Assigned task
The answer must consist of every line from the entries that holds the word "Prisma".

Records provided

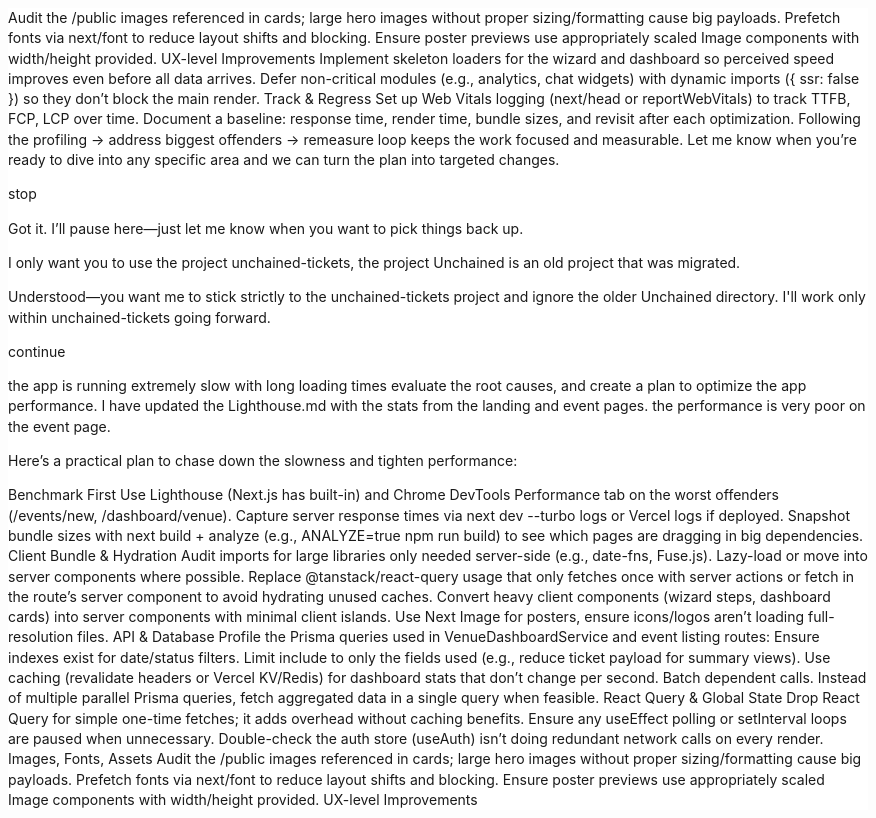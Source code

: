 Audit the /public images referenced in cards; large hero images without proper sizing/formatting cause big payloads.
Prefetch fonts via next/font to reduce layout shifts and blocking.
Ensure poster previews use appropriately scaled Image components with width/height provided.
UX-level Improvements
Implement skeleton loaders for the wizard and dashboard so perceived speed improves even before all data arrives.
Defer non-critical modules (e.g., analytics, chat widgets) with dynamic imports ({ ssr: false }) so they don’t block the main render.
Track & Regress
Set up Web Vitals logging (next/head or reportWebVitals) to track TTFB, FCP, LCP over time.
Document a baseline: response time, render time, bundle sizes, and revisit after each optimization.
Following the profiling → address biggest offenders → remeasure loop keeps the work focused and measurable. Let me know when you’re ready to dive into any specific area and we can turn the plan into targeted changes.

stop

Got it. I’ll pause here—just let me know when you want to pick things back up.

I only want you to use the project unchained-tickets, the project Unchained is an old project that was migrated.

Understood—you want me to stick strictly to the unchained-tickets project and ignore the older Unchained directory. I'll work only within unchained-tickets going forward.

continue

the app is running extremely slow with long loading times evaluate the root causes, and create a plan to optimize the app performance. I have updated the Lighthouse.md with the stats from the landing and event pages. the performance is very poor on the event page.

Here’s a practical plan to chase down the slowness and tighten performance:

Benchmark First
Use Lighthouse (Next.js has built-in) and Chrome DevTools Performance tab on the worst offenders (/events/new, /dashboard/venue).
Capture server response times via next dev --turbo logs or Vercel logs if deployed.
Snapshot bundle sizes with next build + analyze (e.g., ANALYZE=true npm run build) to see which pages are dragging in big dependencies.
Client Bundle & Hydration
Audit imports for large libraries only needed server-side (e.g., date-fns, Fuse.js). Lazy-load or move into server components where possible.
Replace @tanstack/react-query usage that only fetches once with server actions or fetch in the route’s server component to avoid hydrating unused caches.
Convert heavy client components (wizard steps, dashboard cards) into server components with minimal client islands.
Use Next Image for posters, ensure icons/logos aren’t loading full-resolution files.
API & Database
Profile the Prisma queries used in VenueDashboardService and event listing routes:
Ensure indexes exist for date/status filters.
Limit include to only the fields used (e.g., reduce ticket payload for summary views).
Use caching (revalidate headers or Vercel KV/Redis) for dashboard stats that don’t change per second.
Batch dependent calls. Instead of multiple parallel Prisma queries, fetch aggregated data in a single query when feasible.
React Query & Global State
Drop React Query for simple one-time fetches; it adds overhead without caching benefits.
Ensure any useEffect polling or setInterval loops are paused when unnecessary.
Double-check the auth store (useAuth) isn’t doing redundant network calls on every render.
Images, Fonts, Assets
Audit the /public images referenced in cards; large hero images without proper sizing/formatting cause big payloads.
Prefetch fonts via next/font to reduce layout shifts and blocking.
Ensure poster previews use appropriately scaled Image components with width/height provided.
UX-level Improvements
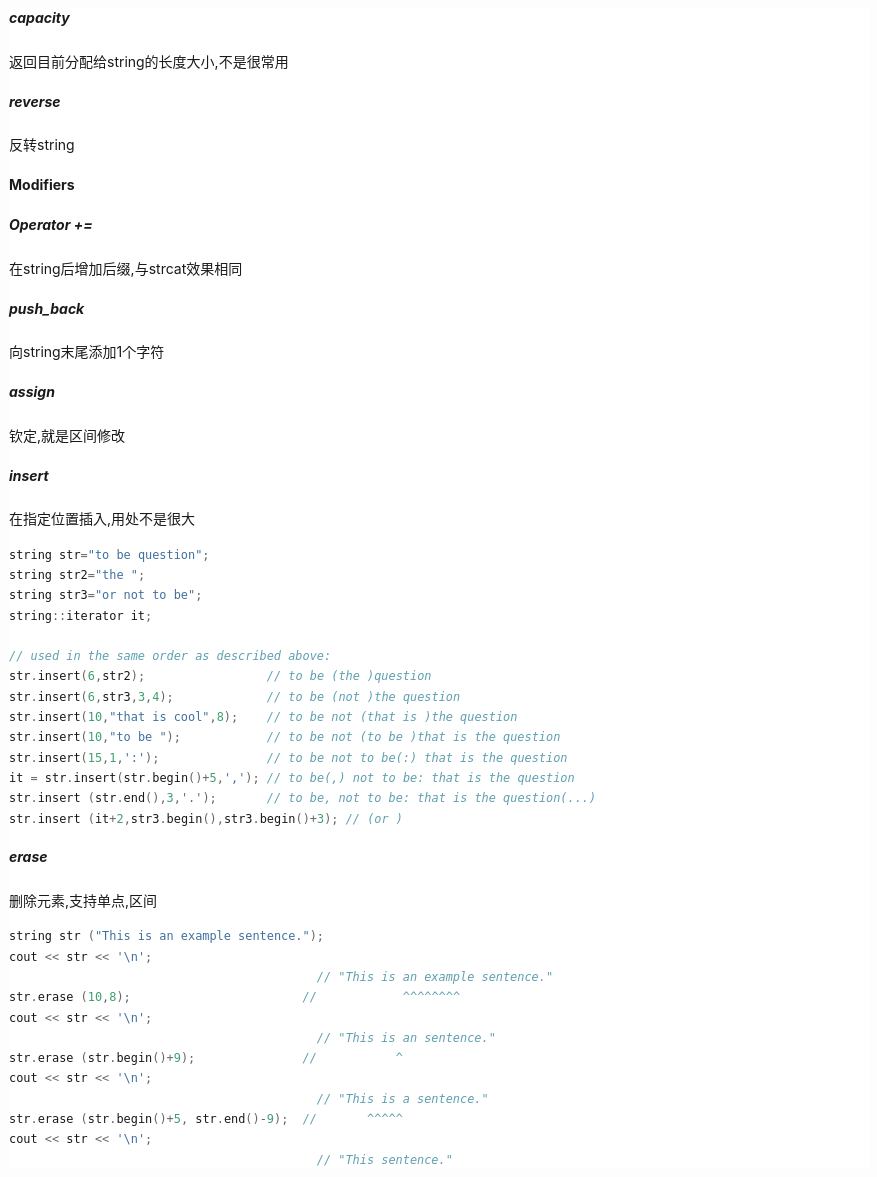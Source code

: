 ##### capacity

返回目前分配给string的长度大小,不是很常用

##### reverse

反转string

#### Modifiers

##### Operator +=

在string后增加后缀,与strcat效果相同

##### push_back

向string末尾添加1个字符

##### assign

钦定,就是区间修改

##### insert

在指定位置插入,用处不是很大

``` c++
string str="to be question";
string str2="the ";
string str3="or not to be";
string::iterator it;

// used in the same order as described above:
str.insert(6,str2);                 // to be (the )question
str.insert(6,str3,3,4);             // to be (not )the question
str.insert(10,"that is cool",8);    // to be not (that is )the question
str.insert(10,"to be ");            // to be not (to be )that is the question
str.insert(15,1,':');               // to be not to be(:) that is the question
it = str.insert(str.begin()+5,','); // to be(,) not to be: that is the question
str.insert (str.end(),3,'.');       // to be, not to be: that is the question(...)
str.insert (it+2,str3.begin(),str3.begin()+3); // (or )
```



##### erase

删除元素,支持单点,区间

``` c++
string str ("This is an example sentence.");
cout << str << '\n';
                                           // "This is an example sentence."
str.erase (10,8);                        //            ^^^^^^^^
cout << str << '\n';
                                           // "This is an sentence."
str.erase (str.begin()+9);               //           ^
cout << str << '\n';
                                           // "This is a sentence."
str.erase (str.begin()+5, str.end()-9);  //       ^^^^^
cout << str << '\n';
                                           // "This sentence."
```
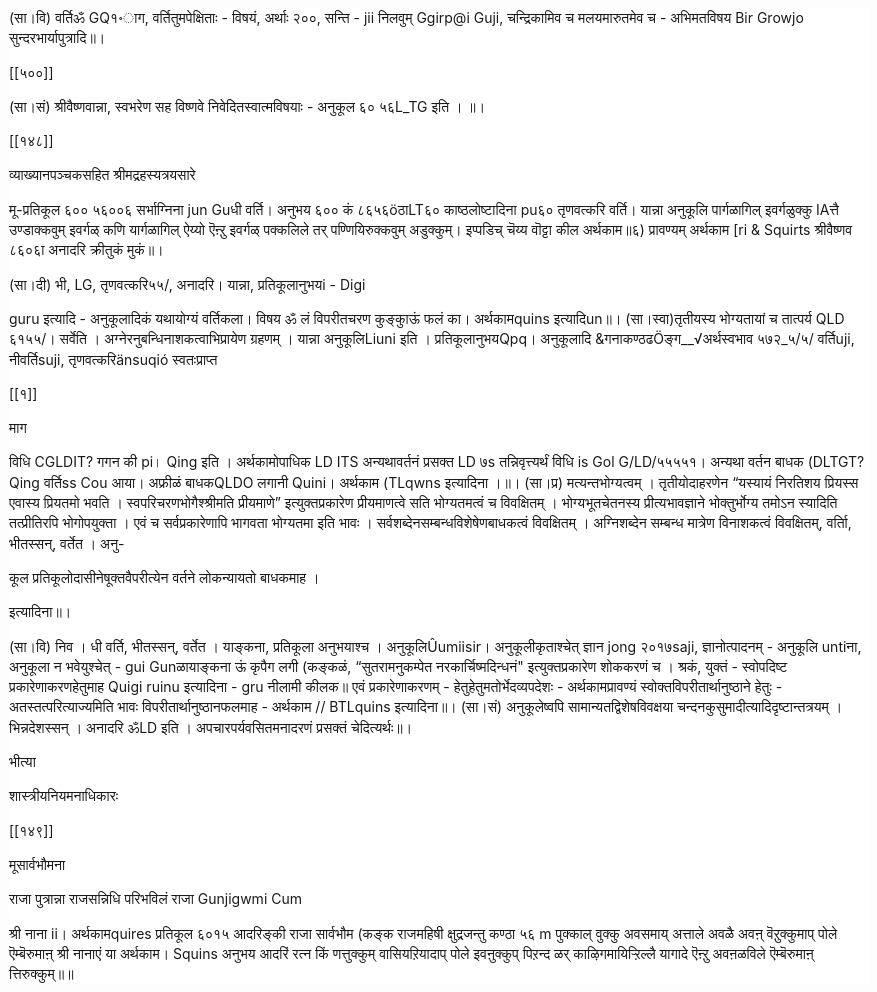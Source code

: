 (सा।वि) वर्तिॐ GQ१॰ाग, वर्तितुमपेक्षिताः - विषयं, अर्थाः २००, सन्ति - jii निलवुम् Ggirp@i Guji, चन्द्रिकामिव च मलयमारुतमेव च - अभिमतविषय Bir Growjo सुन्दरभार्यापुत्रादि॥। 

[[५००]]

(सा।सं) श्रीवैष्णवान्ना, स्वभरेण सह विष्णवे निवेदितस्वात्मविषयाः - अनुकूल ६० ५६L_TG इति । ॥। 

[[१४८]]

व्याख्यानपञ्चकसहित श्रीमद्रहस्यत्रयसारे 

मू-प्रतिकूल ६०० ५६००६ सर्भाग्निना jun Guधी वर्ति। अनुभय ६०० कं ८६५६öठाLT६० काष्ठलोष्टादिना pu६० तृणवत्करि वर्ति। यान्ना अनुकूलि पार्गळागिल् इवर्गळुक्कु IAत्तै उण्डाक्कवुम् इवर्गळ् कणि यार्गळागिल् ऐय्यो ऎऩ्ऱु इवर्गळ् पक्कलिले तर् पण्णियिरुक्कवुम् अडुक्कुम्। इप्पडिच् चॆय्य वॊट्टा कील अर्थकाम॥६) प्रावण्यम् अर्थकाम [ri & Squirts श्रीवैष्णव ८६०६ा अनादरि क्रीतुकं मुकं॥। 

(सा।दी) भी, LG, तृणवत्करि५५/, अनादरि। यान्ना, प्रतिकूलानुभयi - Digi 

guru इत्यादि - अनुकूलादिकं यथायोग्यं वर्तिकला। विषय ॐ लं विपरीतचरण कुङ्कुाऊं फलं का। अर्थकामquins इत्यादिun॥। (सा।स्वा)तृतीयस्य भोग्यतायां च तात्पर्य QLD ६१५५/। सर्वेति । अग्नेरनुबन्धिनाशकत्वाभिप्रायेण ग्रहणम् । यान्ना अनुकूलिLiuni इति । प्रतिकूलानुभयQpq। अनुकूलादि &गनाकण्ठढÖङ्ग__√अर्थस्वभाव ५७२_५/५/ वर्तिuji, नीवर्तिsuji, तृणवत्करिänsuqió स्वतःप्राप्त 

[[१]]

माग 

विधि CGLDIT? गगन की pi। Qing इति । अर्थकामोपाधिक LD ITS अन्यथावर्तनं प्रसक्त LD ७s तन्निवृत्त्यर्थं विधि is Gol G/LD/५५५५१। अन्यथा वर्तन बाधक (DLTGT? Qing वर्तिss Cou आया। अफ्रीळं बाधकQLDO लगानी Quini। अर्थकाम (TLqwns इत्यादिना ।॥। (सा।प्र) मत्यन्तभोग्यत्वम् । तृतीयोदाहरणेन “यस्यायं निरतिशय प्रियस्स एवास्य प्रियतमो भवति । स्वपरिचरणभोगैश्श्रीमति प्रीयमाणे” इत्युक्तप्रकारेण प्रीयमाणत्वे सति भोग्यतमत्वं च विवक्षितम् । भोग्यभूतचेतनस्य प्रीत्यभावज्ञाने भोक्तुर्भोग्य तमोऽन स्यादिति तत्प्रीतिरपि भोगोपयुक्ता । एवं च सर्वप्रकारेणापि भागवता भोग्यतमा इति भावः । सर्वशब्देनसम्बन्धविशेषेणबाधकत्वं विवक्षितम् । अग्निशब्देन सम्बन्ध मात्रेण विनाशकत्वं विवक्षितम्, वर्तिा, भीतस्सन्, वर्तेत । अनु- 

कूल प्रतिकूलोदासीनेषूक्तवैपरीत्येन वर्तने लोकन्यायतो बाधकमाह । 

इत्यादिना॥। 

(सा।वि) निव । धी वर्ति, भीतस्सन्, वर्तेत । याङ्कना, प्रतिकूला अनुभयाश्च । अनुकूलिÛumiisir। अनुकूलीकृताश्चेत् ज्ञान jong २०१७saji, ज्ञानोत्पादनम् - अनुकूलि untiना, अनुकूला न भवेयुश्चेत् - gui Gunळायाङ्कना ऊं कृपैग लगी (कङ्कळं, “सुतरामनुकम्पेत नरकार्चिष्मदिन्धनं" इत्युक्तप्रकारेण शोककरणं च । श्रकं, युक्तं - स्वोपदिष्ट प्रकारेणाकरणहेतुमाह Quigi ruinu इत्यादिना - gru नीलामी कीलक॥ एवं प्रकारेणाकरणम् - हेतुहेतुमतोर्भेदव्यपदेशः - अर्थकामप्रावण्यं स्वोक्तविपरीतार्थानुष्ठाने हेतुः - अतस्तत्परित्याज्यमिति भावः विपरीतार्थानुष्ठानफलमाह - अर्थकाम // BTLquins इत्यादिना॥। (सा।सं) अनुकूलेष्वपि सामान्यतद्विशेषविवक्षया चन्दनकुसुमादीत्यादिदृष्टान्तत्रयम् । भिन्नदेशस्सन् । अनादरि ॐLD इति । अपचारपर्यवसितमनादरणं प्रसक्तं चेदित्यर्थः॥। 

भीत्या 

शास्त्रीयनियमनाधिकारः 

[[१४९]]

मूसार्वभौमना 

राजा पुत्रान्ना राजसन्निधि परिभविलं राजा Gunjigwmi Cum 

श्री नाना ii। अर्थकामquires प्रतिकूल ६०१५ आदरिङ्की राजा सार्वभौम (कङ्क राजमहिषी क्षुद्रजन्तु कण्ठा ५६ m पुक्काल् वुक्कु अवसमाय् अत्ताले अवळै अवऩ् वॆऱुक्कुमाप् पोले ऎम्बॆरुमाऩ् श्री नानाएं या अर्थकाम। Squins अनुभय आदरिं रत्न किं णत्तुक्कुम् वासियऱियादाप् पोले इवऩुक्कुप् पिऱन्द ळर् काऴिगमायिऱ्ऱिल्लै यागादे ऎऩ्ऱु अवऩळविले ऎम्बॆरुमाऩ् त्तिरुक्कुम्॥॥ 
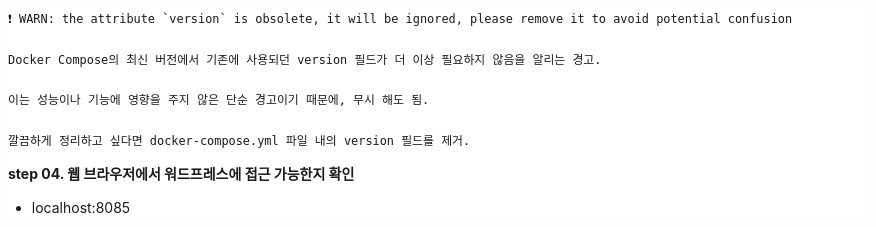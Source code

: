
<aside>

    ❗ WARN: the attribute `version` is obsolete, it will be ignored, please remove it to avoid potential confusion

    Docker Compose의 최신 버전에서 기존에 사용되던 version 필드가 더 이상 필요하지 않음을 알리는 경고.

    이는 성능이나 기능에 영향을 주지 않은 단순 경고이기 때문에, 무시 해도 됨.

    깔끔하게 정리하고 싶다면 docker-compose.yml 파일 내의 version 필드를 제거.

</aside>

**step 04. 웹 브라우저에서 워드프레스에 접근 가능한지 확인**

- localhost:8085
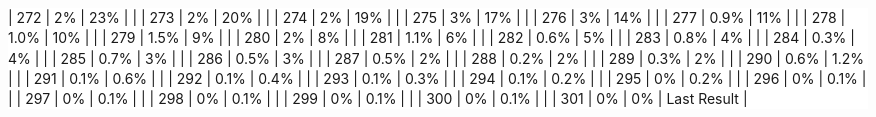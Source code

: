 | 272 | 2% | 23% |  |
| 273 | 2% | 20% |  |
| 274 | 2% | 19% |  |
| 275 | 3% | 17% |  |
| 276 | 3% | 14% |  |
| 277 | 0.9% | 11% |  |
| 278 | 1.0% | 10% |  |
| 279 | 1.5% | 9% |  |
| 280 | 2% | 8% |  |
| 281 | 1.1% | 6% |  |
| 282 | 0.6% | 5% |  |
| 283 | 0.8% | 4% |  |
| 284 | 0.3% | 4% |  |
| 285 | 0.7% | 3% |  |
| 286 | 0.5% | 3% |  |
| 287 | 0.5% | 2% |  |
| 288 | 0.2% | 2% |  |
| 289 | 0.3% | 2% |  |
| 290 | 0.6% | 1.2% |  |
| 291 | 0.1% | 0.6% |  |
| 292 | 0.1% | 0.4% |  |
| 293 | 0.1% | 0.3% |  |
| 294 | 0.1% | 0.2% |  |
| 295 | 0% | 0.2% |  |
| 296 | 0% | 0.1% |  |
| 297 | 0% | 0.1% |  |
| 298 | 0% | 0.1% |  |
| 299 | 0% | 0.1% |  |
| 300 | 0% | 0.1% |  |
| 301 | 0% | 0% | Last Result |
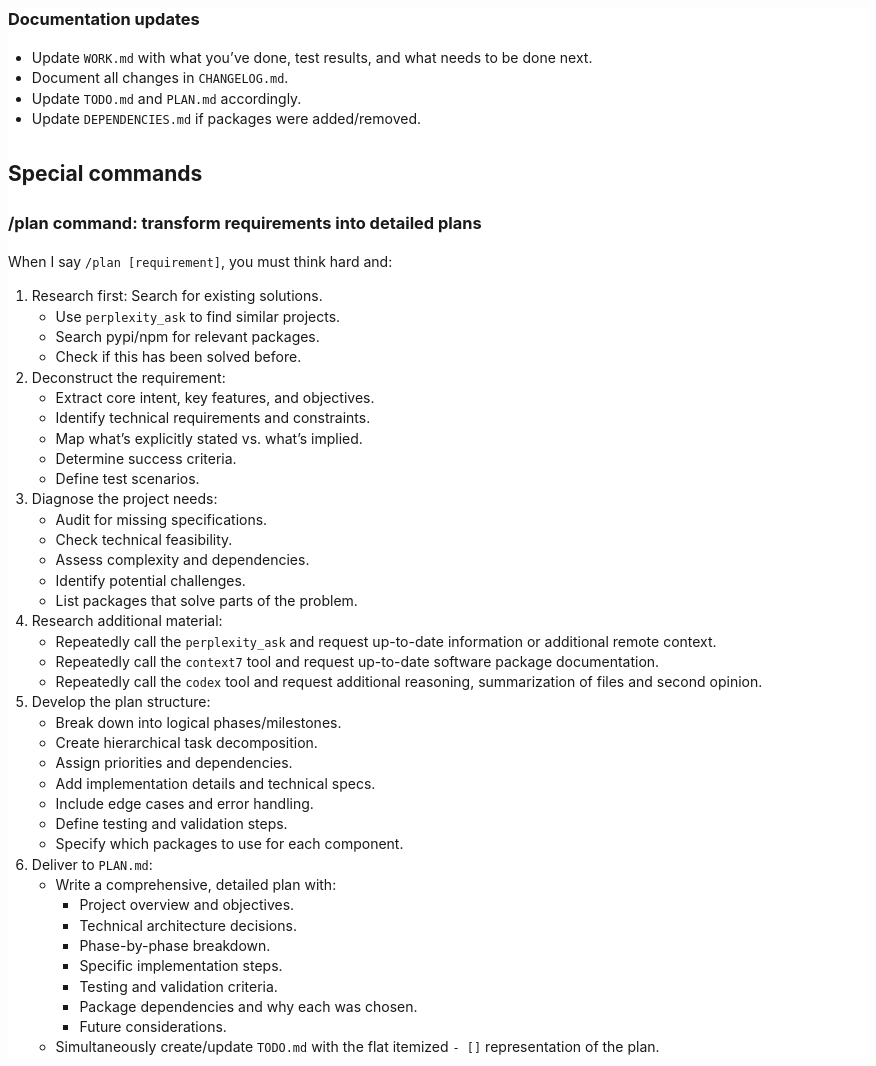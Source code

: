 ### Documentation updates

- Update `WORK.md` with what you’ve done, test results, and what needs to be done next.
- Document all changes in `CHANGELOG.md`.
- Update `TODO.md` and `PLAN.md` accordingly.
- Update `DEPENDENCIES.md` if packages were added/removed.

## Special commands

### /plan command: transform requirements into detailed plans

When I say `/plan [requirement]`, you must think hard and:

1. Research first: Search for existing solutions.
   - Use `perplexity_ask` to find similar projects.
   - Search pypi/npm for relevant packages.
   - Check if this has been solved before.
2. Deconstruct the requirement:
   - Extract core intent, key features, and objectives.
   - Identify technical requirements and constraints.
   - Map what’s explicitly stated vs. what’s implied.
   - Determine success criteria.
   - Define test scenarios.
3. Diagnose the project needs:
   - Audit for missing specifications.
   - Check technical feasibility.
   - Assess complexity and dependencies.
   - Identify potential challenges.
   - List packages that solve parts of the problem.
4. Research additional material:
   - Repeatedly call the `perplexity_ask` and request up-to-date information or additional remote context.
   - Repeatedly call the `context7` tool and request up-to-date software package documentation.
   - Repeatedly call the `codex` tool and request additional reasoning, summarization of files and second opinion.
5. Develop the plan structure:
   - Break down into logical phases/milestones.
   - Create hierarchical task decomposition.
   - Assign priorities and dependencies.
   - Add implementation details and technical specs.
   - Include edge cases and error handling.
   - Define testing and validation steps.
   - Specify which packages to use for each component.
6. Deliver to `PLAN.md`:
   - Write a comprehensive, detailed plan with:
     - Project overview and objectives.
     - Technical architecture decisions.
     - Phase-by-phase breakdown.
     - Specific implementation steps.
     - Testing and validation criteria.
     - Package dependencies and why each was chosen.
     - Future considerations.
   - Simultaneously create/update `TODO.md` with the flat itemized `- []` representation of the plan.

Answer for the task
Profile the Prisma queries used in VenueDashboardService and event listing routes:
Batch dependent calls. Instead of multiple parallel Prisma queries, fetch aggregated data in a single query when feasible.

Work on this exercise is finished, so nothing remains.